* Assignment *
Return, from the material below, each line in which "computer" occurs.

* Record set *
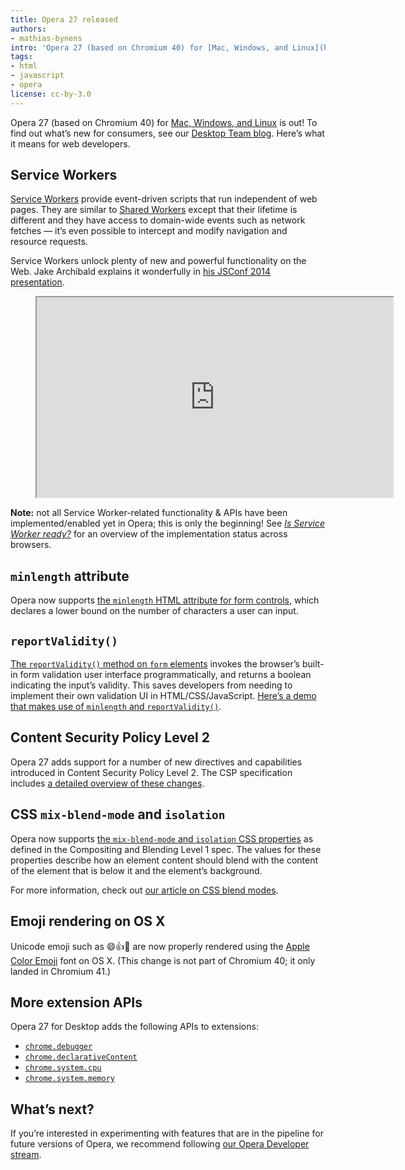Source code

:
 ```yaml
---
title: Opera 27 released
authors:
- mathias-bynens
intro: 'Opera 27 (based on Chromium 40) for [Mac, Windows, and Linux](http://www.opera.com/computer) is out! To find out what’s new for consumers, see our [Desktop Team blog](http://blogs.opera.com/desktop/2015/01/opera-27-computers-bookmarks-tabs-navigation-bar/). Here’s what it means for web developers.'
tags:
- html
- javascript
- opera
license: cc-by-3.0
---
```


Opera 27 (based on Chromium 40) for [Mac, Windows, and Linux](http://www.opera.com/computer) is out! To find out what’s new for consumers, see our [Desktop Team blog](http://blogs.opera.com/desktop/2015/01/opera-27-computers-bookmarks-tabs-navigation-bar/). Here’s what it means for web developers.

## Service Workers

[Service Workers](https://slightlyoff.github.io/ServiceWorker/spec/service_worker/) provide event-driven scripts that run independent of web pages. They are similar to [Shared Workers](https://dev.opera.com/articles/web-workers-rise-up/) except that their lifetime is different and they have access to domain-wide events such as network fetches — it’s even possible to intercept and modify navigation and resource requests.

Service Workers unlock plenty of new and powerful functionality on the Web. Jake Archibald explains it wonderfully in [his JSConf 2014 presentation](http://2014.jsconf.eu/speakers/jake-archibald-the-serviceworker-is-coming-look-busy.html).

<figure class="figure">
	<iframe src="https://www.youtube.com/embed/SmZ9XcTpMS4" width="570" height="320" allowfullscreen class="figure__media"></iframe>
</figure>

**Note:** not all Service Worker-related functionality & APIs have been implemented/enabled yet in Opera; this is only the beginning! See [_Is Service Worker ready?_](https://jakearchibald.github.io/isserviceworkerready/) for an overview of the implementation status across browsers.

## `minlength` attribute

Opera now supports [the `minlength` HTML attribute for form controls](https://html.spec.whatwg.org/multipage/forms.html#attr-fe-minlength), which declares a lower bound on the number of characters a user can input.

## `reportValidity()`

[The `reportValidity()` method on `form` elements](https://html.spec.whatwg.org/multipage/forms.html#dom-form-reportvalidity) invokes the browser’s built-in form validation user interface programmatically, and returns a boolean indicating the input’s validity. This saves developers from needing to implement their own validation UI in HTML/CSS/JavaScript. [Here’s a demo that makes use of `minlength` and `reportValidity()`](https://googlechrome.github.io/samples/report-validity/).

## Content Security Policy Level 2

Opera 27 adds support for a number of new directives and capabilities introduced in Content Security Policy Level 2. The CSP specification includes [a detailed overview of these changes](https://w3c.github.io/webappsec/specs/content-security-policy/#changes-from-level-1).

## CSS `mix-blend-mode` and `isolation`

Opera now supports [the `mix-blend-mode` and `isolation` CSS properties](http://www.w3.org/TR/compositing-1/#csskeywords) as defined in the Compositing and Blending Level 1 spec. The values for these properties describe how an element content should blend with the content of the element that is below it and the element’s background.

For more information, check out [our article on CSS blend modes](https://dev.opera.com/articles/getting-to-know-css-blend-modes/).

## Emoji rendering on OS X

Unicode emoji such as 😄👍👏 are now properly rendered using the [Apple Color Emoji](https://en.wikipedia.org/wiki/Apple_Color_Emoji) font on OS X. (This change is not part of Chromium 40; it only landed in Chromium 41.)

## More extension APIs

Opera 27 for Desktop adds the following APIs to extensions:

* [`chrome.debugger`](https://developer.chrome.com/extensions/debugger)
* [`chrome.declarativeContent`](https://developer.chrome.com/extensions/declarativeContent)
* [`chrome.system.cpu`](https://developer.chrome.com/extensions/system_cpu)
* [`chrome.system.memory`](https://developer.chrome.com/extensions/system_memory)

## What’s next?

If you’re interested in experimenting with features that are in the pipeline for future versions of Opera, we recommend following [our Opera Developer stream](http://www.opera.com/developer).
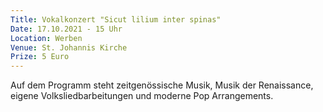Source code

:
 ```yaml
---
Title: Vokalkonzert "Sicut lilium inter spinas"
Date: 17.10.2021 - 15 Uhr
Location: Werben
Venue: St. Johannis Kirche
Prize: 5 Euro
---
```


Auf dem Programm steht zeitgenössische Musik, Musik der Renaissance, eigene Volksliedbarbeitungen und moderne Pop Arrangements.
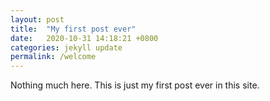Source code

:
 ```yaml
---
layout: post
title:  "My first post ever"
date:   2020-10-31 14:18:21 +0800
categories: jekyll update
permalink: /welcome
---
```

Nothing much here. This is just my first post ever in this site.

* Exercise answer *
intro: 'Opera 27 (based on Chromium 40) for [Mac, Windows, and Linux](http://www.opera.com/computer) is out! To find out what’s new for consumers, see our [Desktop Team blog](http://blogs.opera.com/desktop/2015/01/opera-27-computers-bookmarks-tabs-navigation-bar/). Here’s what it means for web developers.'
Opera 27 (based on Chromium 40) for [Mac, Windows, and Linux](http://www.opera.com/computer) is out! To find out what’s new for consumers, see our [Desktop Team blog](http://blogs.opera.com/desktop/2015/01/opera-27-computers-bookmarks-tabs-navigation-bar/). Here’s what it means for web developers.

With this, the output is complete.